Нейлз выпил еще один мартини и поехал домой. Разговор в баре не столько его позабавил, сколько расстроил. А что же, интересно, тот человек, который увлекался игрой в шары по четвергам? Знал ли он, задумывался ли о том, как его жена проводит эти вечера без него? Сам Нейлз был неисправимый однолюб, и мысль о супружеских изменах не укладывалась у него в голове. Он влюбился в Нэлли с первого взгляда, и брак для него был не просто одной из сторон жизни,— он был самой жизнью. Нейлз вспомнил, как в прошлую субботу под вечер Нэлли уснула у него на руках. И как он охмелел, словно от крепчайшего напитка, при мысли об их нераздельности, о том, что они составляют одно целое — на горе, на радость. Она дышала немного тяжело, с присвистом, а он чувствовал, как мир и покой разливаются по всему его телу. Она была его младенцем, его богиней, матерью его единственного сына. «Я храпела?»— спросила она, проснувшись. «Ужасно,— ответил он, — как механическая пила».— «Мне так сладко спалось»,— сказала она. «А мне так сладко было держать тебя,— сказал он,— так хорошо...»

Вернувшись домой, он налил себе и Нэлли виски с содовой и, поднявшись в ванную вымыть лицо, открыл аптечку — с тем же гнусным и непристойным намерением, что и рассказчик в баре. Затем спустился к Нэлли и спросил, как она провела день.

— Я шаталась по магазинам. — сказала она.— Ничего не купила, просто смотрела платья. Так и не выбрала ни одного — то крой не нравится, то цвет.

— Выйди ко мне в гостиную на минутку,— сказал Нейлз. — Я хочу спросить тебя кое о чем.

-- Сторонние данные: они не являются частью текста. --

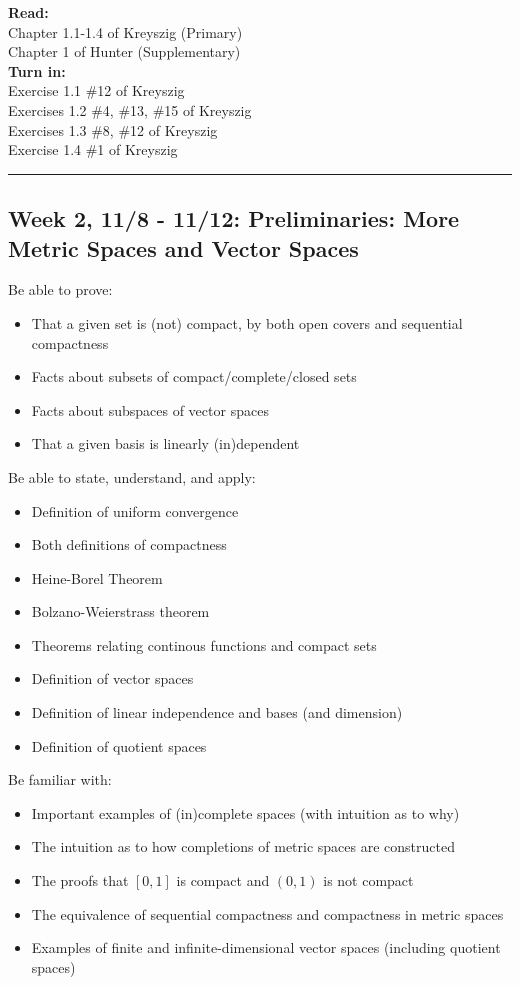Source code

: \documentclass[course=Introduction\ to\ Functional\ Analysis, semester=Fall\ 2021]{syllabustemplate}
\begin{document}
{\textbf{Read:}\\
Chapter 1.1-1.4 of Kreyszig (Primary)\\
Chapter 1 of Hunter (Supplementary)\\

\textbf{Turn in:}\\
Exercise 1.1 \#12 of Kreyszig\\
Exercises 1.2 \#4, \#13, \#15 of Kreyszig\\
Exercises 1.3 \#8, \#12 of Kreyszig\\
Exercise 1.4 \#1 of Kreyszig\\
\hrule
\subsection{Week 2, 11/8 - 11/12: Preliminaries: More Metric Spaces and Vector Spaces}
\label{sub:week_2_11_3_11_10_preliminaries_more_metric_spaces_and_vector_spaces}


Be able to prove:
\begin{itemize}
	\item That a given set is (not) compact, by both open covers and sequential compactness
	\item Facts about subsets of compact/complete/closed sets
	\item Facts about subspaces of vector spaces
	\item That a given basis is linearly (in)dependent
\end{itemize}

Be able to state, understand, and apply:
\begin{itemize}
	\item Definition of uniform convergence
	\item Both definitions of compactness
	\item Heine-Borel Theorem
	\item Bolzano-Weierstrass theorem
	\item Theorems relating continous functions and compact sets
	\item Definition of vector spaces
	\item Definition of linear independence and bases (and dimension)
	\item Definition of quotient spaces
\end{itemize}

Be familiar with:
\begin{itemize}
	\item Important examples of (in)complete spaces (with intuition as to why)
	\item The intuition as to how completions of metric spaces are constructed
	\item The proofs that \(\left[ 0,1 \right] \) is compact and \(\left( 0,1 \right) \) is not compact
	\item The equivalence of sequential compactness and compactness in metric spaces
	\item Examples of finite and infinite-dimensional vector spaces (including quotient spaces)
\end{itemize}
\vspace{1em}

}
\end{document}
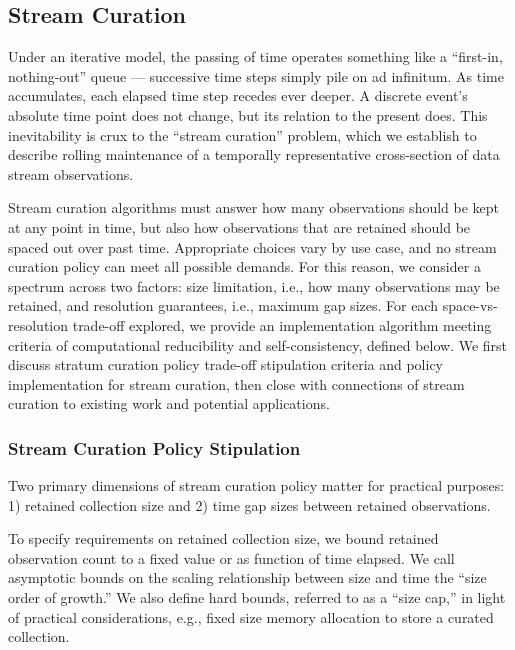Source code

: \subsection{Stream Curation} \label{sec:streaming-curation}

Under an iterative model, the passing of time operates something like a ``first-in, nothing-out'' queue --- successive time steps simply pile on ad infinitum.
As time accumulates, each elapsed time step recedes ever deeper.
A discrete event's absolute time point does not change, but its relation to the present does.  %
This inevitability is crux to the ``stream curation'' problem, which we establish to describe rolling maintenance of a temporally representative cross-section of data stream observations.

Stream curation algorithms must answer how many observations should be kept at any point in time, but also how observations that are retained should be spaced out over past time.
Appropriate choices vary by use case, and no stream curation policy can meet all possible demands.
For this reason, we consider a spectrum across two factors: size limitation, i.e., how many observations may be retained, and resolution guarantees, i.e., maximum gap sizes.
For each space-vs-resolution trade-off explored, we provide an implementation algorithm meeting criteria of computational reducibility and self-consistency, defined below.
We first discuss stratum curation policy trade-off stipulation criteria and policy implementation for stream curation, then close with connections of stream curation to existing work and potential applications.

\subsubsection{Stream Curation Policy Stipulation}

Two primary dimensions of stream curation policy matter for practical purposes: 1) retained collection size and 2) time gap sizes between retained observations.

To specify requirements on retained collection size, we bound retained observation count to a fixed value or as function of time elapsed.
We call asymptotic bounds on the scaling relationship between size and time  the ``size order of growth.''
We also define hard bounds, referred to as a ``size cap,'' in light of practical considerations, e.g., fixed size memory allocation to store a curated collection.

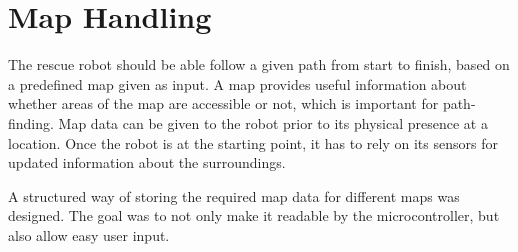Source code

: 
% 





\chapter{Map Handling}
\label{ch:map} %
The rescue robot should be able follow a given path from start to finish, based on a predefined map given as input.
A map provides useful information about whether areas of the map are accessible or not, which is important for path-finding.
Map data can be given to the robot prior to its physical presence at a location. Once the robot is at the starting point, it has to rely on its sensors for updated information about the surroundings.

A structured way of storing the required map data for different maps was designed. 
The goal was to not only make it readable by the microcontroller,
but also allow easy user input.

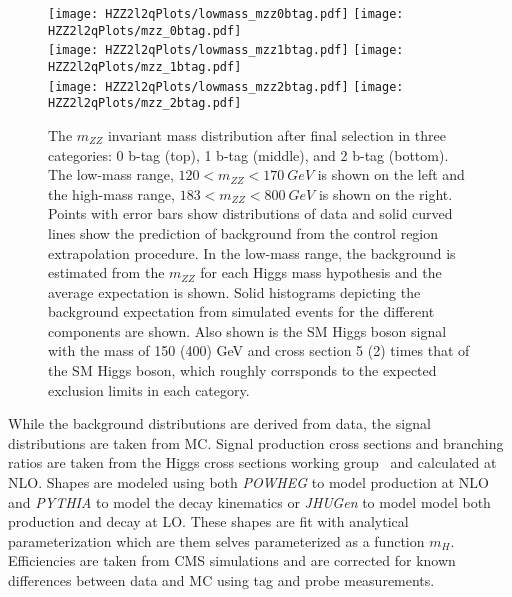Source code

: \begin{figure}
\begin{center}
\texttt{[image: HZZ2l2qPlots/lowmass\_mzz0btag.pdf]}
\texttt{[image: HZZ2l2qPlots/mzz\_0btag.pdf]}\\
\texttt{[image: HZZ2l2qPlots/lowmass\_mzz1btag.pdf]}
\texttt{[image: HZZ2l2qPlots/mzz\_1btag.pdf]}\\
\texttt{[image: HZZ2l2qPlots/lowmass\_mzz2btag.pdf]}
\texttt{[image: HZZ2l2qPlots/mzz\_2btag.pdf]}
\label{fig:HZZ2l2qMassDistributions}
\caption{The $m_{ZZ}$ invariant mass distribution after final selection in
three categories: 0 b-tag (top), 1 b-tag (middle), and 2 b-tag (bottom). 
The low-mass range, $120<m_{ZZ}<170~GeV$ is shown on the left and the
high-mass range, $183<m_{ZZ}<800~GeV$ is shown on the right.  Points with
error bars show distributions of data and solid curved lines show the 
prediction of background from the control region extrapolation procedure.
In the low-mass range, the background is estimated from the $m_{ZZ}$ for
each Higgs mass hypothesis and the average expectation is shown.  Solid
histograms depicting the background expectation from simulated events
for the different components are shown.  Also shown is the SM Higgs boson
signal with the mass of 150 (400) GeV and cross section 5 (2) times that 
of the SM Higgs boson, which roughly corrsponds to the expected exclusion 
limits in each category.}
\end{center}
\end{figure}

While the background distributions are derived from data, the signal
distributions are taken from MC.  Signal production cross sections
and branching ratios are taken from the Higgs cross sections working
group~\cite{??} and calculated at NLO.  Shapes are modeled using both
{\it POWHEG} to model production at NLO and {\it PYTHIA} to model the 
decay kinematics or {\it JHUGen} to model model both production and
decay at LO.  These shapes are fit with analytical parameterization
which are them selves parameterized as a function $m_H$.  Efficiencies 
are taken from CMS simulations and are
corrected for known differences between data and MC using tag and
probe measurements.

Она прошла за Элиотом в гостиную, и он закрыл обе двери, чтобы Тони не мог услышать их разговор.

* * *

Нэлли была безусловно привлекательная женщина, а так как в кругу, к которому она принадлежала, нравственные устои носят сугубо эмпирический характер, в охотниках добиться ее благосклонности не было недостатка. Так, однажды в субботний вечер миссис Фэллоуз представила ей в клубе своего хорошего знакомого, мистера Бэлларда, который у них в то время гостил. Он пригласил ее на танец. Как только его рука прикоснулась к Нэлли, ее словно током ударило. Такой яркой и мгновенной вспышки страсти Элиот не вызвал у нее ни разу. Партнер ее — Нэлли это чувствовала — был взволнован не менее ее самой. Ноги их машинально передвигались по паркету. Если бы он пригласил Нэлли выйти и посидеть с ним в машине, она бы не отказалась — да и зачем бы ей отказываться? В жизни ей не доводилось испытывать такого могучего влечения. Оба были необычайно бледны, ни он, ни она не проронили ни слова. Впрочем, им и не нужно было слов. Мистер Бэллард подал ей руку, и они вместе вышли из зала. Но в эту же минуту кто-то крикнул: «Пожар!» Комната наполнилась дымом, все бросились вон из буфета и затолкали влюбленных. И тотчас же откуда-то появился Нейлз с огнетушителем и ринулся в наполненный дымом зал. Оркестр продолжал играть, но танцоры толпились в дверях. Задыхаясь от дыма и кашля, буфетчики принялись выносить бутылки в коридор — по две в каждой руке. Глаза у них слезились. Через несколько минут приехала пожарная команда. По алому ковру протащили шланг, но с огнем уже справились, так что не было необходимости заливать помещение водой. Когда Нейлз, с ног до головы покрытый сажей, выбрался наконец из обугленной комнаты, Нэлли так к нему и бросилась. «Милый мой, милый, — твердила она.— Как я боялась за тебя». Они поехали домой, и Нэлли больше никогда не видела Бэлларда и никогда о нем не вспоминала.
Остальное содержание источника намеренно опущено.